KRAUT: Imagine yourself standing on line, waiting to be assessed by a physician, hoping that nothing goes wrong so you can enter the US uneventfully, and someone comes along and everts your eyelid, and not just everts your eyelid, but uses for want of a better instrument, a buttonhook.

Chlamydia trachomatis is caused by a bacteria that irritates the inside of the eyelid. If untreated, repeated infections over the years can cause blindness. The only thing that can save someone from blindness in later stages, is surgery.

But what once was a major health concern is now more likely to draw blank stares…

HARPER: Tell me what kind of hospital it used to be? Trachoma. Which is an eye disease, right?

Tom Harper and his family live in the building in Pelham, Georgia, that served as the temporary hospital in the early 1920s. The one-story complex is now a neutral beige, and has a car port in the back, but it still looks institutional, with a very plain exterior.

HARPER: If you actually look at the inside of the house, you can tell that each of the rooms was definitely designed for hospital rooms. The doors are much larger than typical doors, and inside the rooms you can tell that the closet doors are much smaller because obviously the patients would only be there for a short period of time.

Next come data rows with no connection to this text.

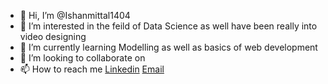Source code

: - 👋 Hi, I’m @Ishanmittal1404
- 👀 I’m interested in the feild of Data Science as well have been really into video designing
- 🌱 I’m currently learning Modelling as well as basics of web development
- 💞️ I’m looking to collaborate on 
- 📫 How to reach me [Linkedin](https://www.linkedin.com/in/ishan-m-2996a9106/)       [Email](ism.ishanmittal14@gmail.com)


<!---
Ishanmittal1404/Ishanmittal1404 is a ✨ special ✨ repository because its `README.md` (this file) appears on your GitHub profile.
You can click the Preview link to take a look at your changes.
--->
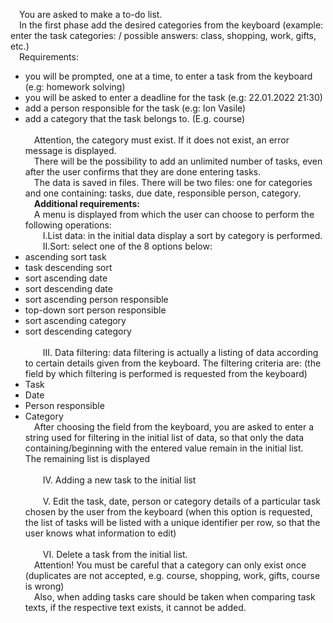 &emsp;You are asked to make a to-do list. <br>
&emsp;In the first phase add the desired categories from the keyboard (example: enter the task categories: / possible answers: class, shopping, work, gifts, etc.) <br>
&emsp;Requirements:<br>
* you will be prompted, one at a time, to enter a task from the keyboard (e.g: homework solving)
* you will be asked to enter a deadline for the task (e.g: 22.01.2022 21:30)
* add a person responsible for the task (e.g: Ion Vasile)
* add a category that the task belongs to. (E.g. course) <br><br> 
&emsp;Attention, the category must exist. If it does not exist, an error message is displayed. <br>
&emsp;There will be the possibility to add an unlimited number of tasks, even after the user confirms that they are done entering tasks. <br>
&emsp;The data is saved in files. There will be two files: one for categories and one containing: tasks, due date, responsible person, category. <br>
&emsp;**Additional requirements:** <br>
&emsp;A menu is displayed from which the user can choose to perform the following operations: <br>
&emsp;&emsp;I.List data: in the initial data display a sort by category is performed.
&emsp;&emsp;II.Sort: select one of the 8 options below:
* ascending sort task
* task descending sort
* sort ascending date
* sort descending date
* sort ascending person responsible
* top-down sort person responsible
* sort ascending category
* sort descending category <br><br>
&emsp;&emsp;III. Data filtering: data filtering is actually a listing of data according to certain details given from the keyboard. The filtering criteria are: (the field by which filtering is performed is requested from the keyboard) <br>
* Task
* Date
* Person responsible
* Category <br>
&emsp;After choosing the field from the keyboard, you are asked to enter a string used for filtering in the initial list of data, so that only the data containing/beginning with the entered value remain in the initial list.
&emsp;The remaining list is displayed <br><br>
&emsp;&emsp;IV. Adding a new task to the initial list <br><br>
&emsp;&emsp;V. Edit the task, date, person or category details of a particular task chosen by the user from the keyboard (when this option is requested, the list of tasks will be listed with a unique identifier per row, so that the user knows what information to edit) <br><br>
&emsp;&emsp;VI. Delete a task from the initial list. <br>
&emsp;Attention! You must be careful that a category can only exist once (duplicates are not accepted, e.g. course, shopping, work, gifts, course is wrong) <br>
&emsp;Also, when adding tasks care should be taken when comparing task texts, if the respective text exists, it cannot be added.
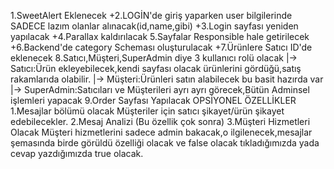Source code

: 1.SweetAlert Eklenecek
+2.LOGİN'de giriş yaparken user bilgilerinde SADECE lazım olanlar alınacak(id,name,gibi)
+3.Login sayfası yeniden yapılacak
+4.Parallax kaldırılacak
5.Sayfalar Responsible hale getirilecek
+6.Backend'de category Scheması oluşturulacak
+7.Ürünlere Satıcı ID'de eklenecek
8.Satıcı,Müşteri,SuperAdmin diye 3 kullanıcı rolü olacak
    |-> Satıcı:Ürün ekleyebilecek,kendi sayfası olacak ürünlerini gördüğü,satış rakamlarıda olabilir.
    |-> Müşteri:Ürünleri satın alabilecek bu basit hazırda var
    |-> SuperAdmin:Satıcıları ve Müşterileri ayrı ayrı görecek,Bütün Adminsel işlemleri yapacak
9.Order Sayfası Yapılacak
            OPSİYONEL ÖZELLİKLER
1.Mesajlar bölümü olacak Müşteriler için satıcı şikayet/ürün şikayet edebilecekler.
2.Mesaj Analizi (Bu özellik çok sonra)
3.Müşteri Hizmetleri Olacak
 Müşteri hizmetlerini sadece admin bakacak,o ilgilenecek,mesajlar şemasında birde görüldü özelliği olacak ve false olacak tıkladığımızda yada cevap yazdığımızda true olacak.
 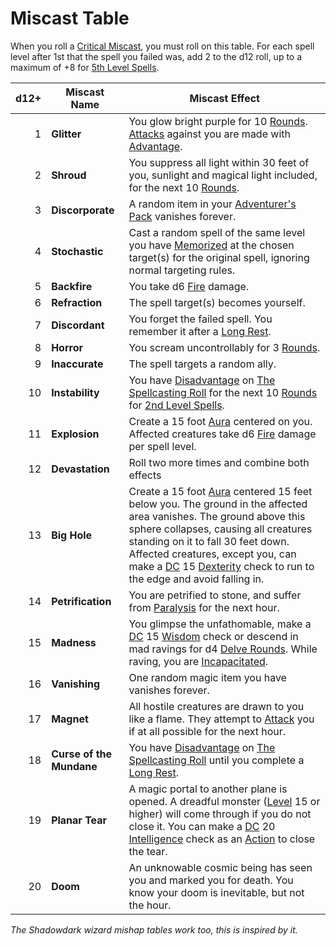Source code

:# Miscast Table

When you roll a [Critical Miscast](../../../Game%20Procedures/Die%20Rolling%20Mechanics/Critical%20Miscast.md), you must roll on this table. For each spell level after 1st that the spell you failed was, add 2 to the d12 roll, up to a maximum of +8 for [5th Level Spells](../Spells%20by%20Level/Level%205/5th%20Level%20Spells.md).

| d12+ | Miscast Name             | Miscast Effect                                                                                                                                                                                                                                                                                                                                                                                                                                                       |
| ---: | ------------------------ | -------------------------------------------------------------------------------------------------------------------------------------------------------------------------------------------------------------------------------------------------------------------------------------------------------------------------------------------------------------------------------------------------------------------------------------------------------------------- |
|    1 | **Glitter**              | You glow bright purple for 10 [Rounds](../../../Game%20Procedures/Core%20Procedures/Round.md). [Attacks](../../../Game%20Procedures/Combat/Attack.md) against you are made with [Advantage](../../../Game%20Procedures/Die%20Rolling%20Mechanics/Advantage.md).                                                                                                                                                                                                      |
|    2 | **Shroud**               | You suppress all light within 30 feet of you, sunlight and magical light included, for the next 10 [Rounds](../../../Game%20Procedures/Core%20Procedures/Round.md).                                                                                                                                                                                                                                                                                                  |
|    3 | **Discorporate**         | A random item in your [Adventurer's Pack](../../../Items%20and%20Gear/Gear/100%20Coins/Adventurer's%20Pack.md) vanishes forever.                                                                                                                                                                                                                                                                                                                                     |
|    4 | **Stochastic**           | Cast a random spell of the same level you have [Memorized](../../Spellcasting/Spell%20Memorization.md) at the chosen target(s) for the original spell, ignoring normal targeting rules.                                                                                                                                                                                                                                                                              |
|    5 | **Backfire**             | You take d6 [Fire](../../../Game%20Procedures/Combat/Damage%20Types/Fire.md) damage.                                                                                                                                                                                                                                                                                                                                                                                 |
|    6 | **Refraction**           | The spell target(s) becomes yourself.                                                                                                                                                                                                                                                                                                                                                                                                                                |
|    7 | **Discordant**           | You forget the failed spell. You remember it after a [Long Rest](../../../Game%20Procedures/Exploration/Resting.md#Long%20Rest).                                                                                                                                                                                                                                                                                                                                     |
|    8 | **Horror**               | You scream uncontrollably for 3 [Rounds](../../../Game%20Procedures/Core%20Procedures/Round.md).                                                                                                                                                                                                                                                                                                                                                                     |
|    9 | **Inaccurate**           | The spell targets a random ally.                                                                                                                                                                                                                                                                                                                                                                                                                                     |
|   10 | **Instability**          | You have [Disadvantage](../../../Game%20Procedures/Die%20Rolling%20Mechanics/Disadvantage.md) on [The Spellcasting Roll](../../Spellcasting/Spellcasting.md#The%20Spellcasting%20Roll) for the next 10 [Rounds](../../../Game%20Procedures/Core%20Procedures/Round.md) for [2nd Level Spells](../Spells%20by%20Level/Level%202/2nd%20Level%20Spells.md).                                                                                                             |
|   11 | **Explosion**            | Create a 15 foot [Aura](../Areas%20of%20Effect/Aura.md) centered on you. Affected creatures take d6 [Fire](../../../Game%20Procedures/Combat/Damage%20Types/Fire.md) damage per spell level.                                                                                                                                                                                                                                                                         |
|   12 | **Devastation**          | Roll two more times and combine both effects                                                                                                                                                                                                                                                                                                                                                                                                                         |
|   13 | **Big Hole**             | Create a 15 foot [Aura](../Areas%20of%20Effect/Aura.md) centered 15 feet below you. The ground in the affected area vanishes. The ground above this sphere collapses, causing all creatures standing on it to fall 30 feet down. Affected creatures, except you, can make a [DC](../../../Game%20Procedures/Core%20Procedures/DC.md) 15 [Dexterity](../../../Player%20Characters/The%20Ability%20Scores/Dexterity.md) check to run to the edge and avoid falling in. |
|   14 | **Petrification**        | You are petrified to stone, and suffer from [Paralysis](../../../Game%20Procedures/Conditions/Paralyzed.md) for the next hour.                                                                                                                                                                                                                                                                                                                                       |
|   15 | **Madness**              | You glimpse the unfathomable, make a [DC](../../../Game%20Procedures/Core%20Procedures/DC.md) 15 [Wisdom](../../../Player%20Characters/The%20Ability%20Scores/Wisdom.md) check or descend in mad ravings for d4 [Delve Rounds](../../../Game%20Procedures/Core%20Procedures/Round.md#Delve%20Round). While raving, you are [Incapacitated](../../../Game%20Procedures/Conditions/Incapacitated.md).                                                                  |
|   16 | **Vanishing**            | One random magic item you have vanishes forever.                                                                                                                                                                                                                                                                                                                                                                                                                     |
|   17 | **Magnet**               | All hostile creatures are drawn to you like a flame. They attempt to [Attack](../../../Game%20Procedures/Combat/Attack.md) you if at all possible for the next hour.                                                                                                                                                                                                                                                                                                 |
|   18 | **Curse of the Mundane** | You have [Disadvantage](../../../Game%20Procedures/Die%20Rolling%20Mechanics/Disadvantage.md) on [The Spellcasting Roll](../../Spellcasting/Spellcasting.md#The%20Spellcasting%20Roll) until you complete a [Long Rest](../../../Game%20Procedures/Exploration/Resting.md#Long%20Rest).                                                                                                                                                                              |
|   19 | **Planar Tear**          | A magic portal to another plane is opened. A dreadful monster ([Level](../../../Player%20Characters/Derived%20Statistics/Level.md) 15 or higher) will come through if you do not close it. You can make a [DC](../../../Game%20Procedures/Core%20Procedures/DC.md) 20 [Intelligence](../../../Player%20Characters/The%20Ability%20Scores/Intelligence.md) check as an [Action](../../../Game%20Procedures/Core%20Procedures/Action.md) to close the tear.            |
|   20 | **Doom**                 | An unknowable cosmic being has seen you and marked you for death. You know your doom is inevitable, but not the hour.                                                                                                                                                                                                                                                                                                                                                |

*The Shadowdark wizard mishap tables work too, this is inspired by it.*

There’s a skylight in the kitchen, which once served as the light source for the operating room. And perhaps most revealing about the structure’s former use

HARPER: Almost every one of the rooms has its own individual sink, sink and mirror where they can stand and wash their hands, or the patients can wash their hands. Yeah, you can tell there are a lot of features inside the house that still remain that were for a hospital.

Hand-washing, and face-washing, are key components in controlling the spread of trachoma… and health officials at the time promoted that type of basic hygiene.

Paul Emerson, director of the Carter Center’s trachoma control program, says the disease can be found anywhere, but it thrives where people are poor.

EMERSON: Where slum conditions exist, or where there’s poor access to water, where there’s poor access to sanitation, where people are living in high densities close to one another, without washing their clothes, without access to hygiene and sanitation facilities, that’s where you find trachoma.

As western countries developed, the conditions that favored trachoma disappeared: housing became less crowded, easy access to water became the standard, and trachoma went away. Now the battleground has shifted to places like China, India, Sudan and Ethiopia — a landlocked country roughly twice the size of Texas, in the Horn of Africa.

Experts say that Ethiopia is the most endemic country in the world for trachoma. Out of a population of roughly 80 million, more than 1 million have been blinded by it already. Eighty-five percent of Ethiopians live in places where they’re at risk of getting it. Former President Jimmy Carter says the magnitude of the problem is what convinced the Carter Center to work there:

CARTER: We are demonstrating to others who are working on the same disease the techniques that can be used.

And one of those techniques that the Center has recently ramped up is the wide-spread use of antibiotics. In late April, nearly every one of the 5 million people in the eastern part of the state of Amhara got the medicine, in just one week. The same was done in the western half in November, and it will become an annual feature of the project.

Paul Emerson says that helps to relieve people’s irritated eyes, but it’s no long-term solution

EMERSON: The antibiotic is a great kick, and really accelerates the process. But antibiotic alone is never going to be the answer.

Still, the attention and resources poured into the massive treatment campaigns will bring attention back to trachoma, which often lies in the shadow of bigger-name, fatal diseases that also afflict the country, namely, malaria and HIV. The trick is, how to spread the messages of hygiene and sanitation, the habits that will ultimately defeat trachoma, where the prospects for development are decidedly dimmer than they were in the U.S. in early 1900s.